Speaking at an event at Columbia University in New York last month, he suggested that developments surrounding Mythos represented a potentially transformative moment in cyber risk.

“It would be reasonable to think that the events in the Gulf are the most recent challenge to us in this world, until you wake up to find that Anthropic may have found a way to crack the whole cyber risk world open,” Bailey said.

He added that regulators are increasingly focused on whether the new generation of AI systems can identify vulnerabilities in other platforms that could then be exploited for cyberattack purposes.

“The issue is - to what extent is this new version of the product going to be able to, in a sense, identify vulnerabilities in other systems which can be exploited for cyberattack purposes,” Bailey said.

The growing anxiety surrounding AI-enabled cyber risk comes at a time when financial regulators globally are already warning institutions about mounting operational resilience threats tied to geopolitical instability, cloud concentration risk and increasing dependency on third-party technology providers.
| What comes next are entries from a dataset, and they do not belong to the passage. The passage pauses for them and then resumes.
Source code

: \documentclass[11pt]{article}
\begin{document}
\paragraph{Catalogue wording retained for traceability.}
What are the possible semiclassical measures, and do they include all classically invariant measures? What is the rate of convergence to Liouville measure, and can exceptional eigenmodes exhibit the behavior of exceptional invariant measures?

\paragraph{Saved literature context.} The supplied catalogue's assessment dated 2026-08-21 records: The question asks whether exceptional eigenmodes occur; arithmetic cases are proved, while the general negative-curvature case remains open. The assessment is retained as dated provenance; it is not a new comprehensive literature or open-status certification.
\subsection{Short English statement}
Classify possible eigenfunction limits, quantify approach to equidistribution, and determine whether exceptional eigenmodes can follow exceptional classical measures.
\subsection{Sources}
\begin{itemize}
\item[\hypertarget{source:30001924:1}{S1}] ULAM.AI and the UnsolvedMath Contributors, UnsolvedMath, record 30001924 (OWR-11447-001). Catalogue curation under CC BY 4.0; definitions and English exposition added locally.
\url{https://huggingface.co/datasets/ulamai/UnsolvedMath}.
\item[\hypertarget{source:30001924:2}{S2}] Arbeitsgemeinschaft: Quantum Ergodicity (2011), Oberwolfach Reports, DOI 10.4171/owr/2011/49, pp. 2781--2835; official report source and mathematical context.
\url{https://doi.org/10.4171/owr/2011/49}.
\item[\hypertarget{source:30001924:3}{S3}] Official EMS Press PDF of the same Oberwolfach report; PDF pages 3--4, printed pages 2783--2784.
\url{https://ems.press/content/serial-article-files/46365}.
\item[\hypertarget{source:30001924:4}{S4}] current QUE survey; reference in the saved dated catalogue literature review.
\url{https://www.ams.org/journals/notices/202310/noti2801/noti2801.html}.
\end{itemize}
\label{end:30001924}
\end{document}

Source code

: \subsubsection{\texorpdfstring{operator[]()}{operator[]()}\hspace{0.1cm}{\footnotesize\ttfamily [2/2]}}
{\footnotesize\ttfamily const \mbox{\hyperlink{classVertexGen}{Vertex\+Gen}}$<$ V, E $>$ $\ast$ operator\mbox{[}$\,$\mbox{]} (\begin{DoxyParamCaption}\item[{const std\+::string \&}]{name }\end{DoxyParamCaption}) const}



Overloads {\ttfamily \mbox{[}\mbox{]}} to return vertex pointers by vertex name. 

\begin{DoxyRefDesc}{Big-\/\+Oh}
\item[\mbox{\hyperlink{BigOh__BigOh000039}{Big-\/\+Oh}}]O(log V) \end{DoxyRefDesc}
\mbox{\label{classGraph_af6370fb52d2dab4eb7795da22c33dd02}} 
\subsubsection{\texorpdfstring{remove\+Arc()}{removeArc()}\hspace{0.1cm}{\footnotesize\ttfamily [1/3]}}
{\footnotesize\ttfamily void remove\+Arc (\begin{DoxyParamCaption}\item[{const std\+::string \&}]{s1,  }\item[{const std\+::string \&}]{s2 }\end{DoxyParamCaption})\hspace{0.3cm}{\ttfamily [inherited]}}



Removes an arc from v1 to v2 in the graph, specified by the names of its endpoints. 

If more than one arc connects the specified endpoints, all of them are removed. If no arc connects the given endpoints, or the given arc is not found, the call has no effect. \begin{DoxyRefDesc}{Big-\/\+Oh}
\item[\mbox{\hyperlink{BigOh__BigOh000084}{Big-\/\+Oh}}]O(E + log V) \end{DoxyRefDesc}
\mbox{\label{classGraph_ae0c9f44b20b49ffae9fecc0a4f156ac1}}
Industry analysts say the Mythos development could accelerate calls for stricter AI governance rules, enhanced cybersecurity stress testing and more aggressive oversight of how financial firms deploy generative AI technologies within core operations.

Some cybersecurity specialists have also warned that powerful AI systems may rapidly outpace the ability of regulators and financial institutions to fully understand the scale of the threat, particularly if malicious actors gain access to advanced vulnerability detection capabilities.

For the banking industry, the prospect of AI systems capable of exposing long-hidden weaknesses presents both an opportunity and a threat.

Used responsibly, such technology could strengthen cyber resilience and risk management. In the wrong hands, however, it could dramatically increase the scale, sophistication and speed of cyberattacks targeting global financial infrastructure.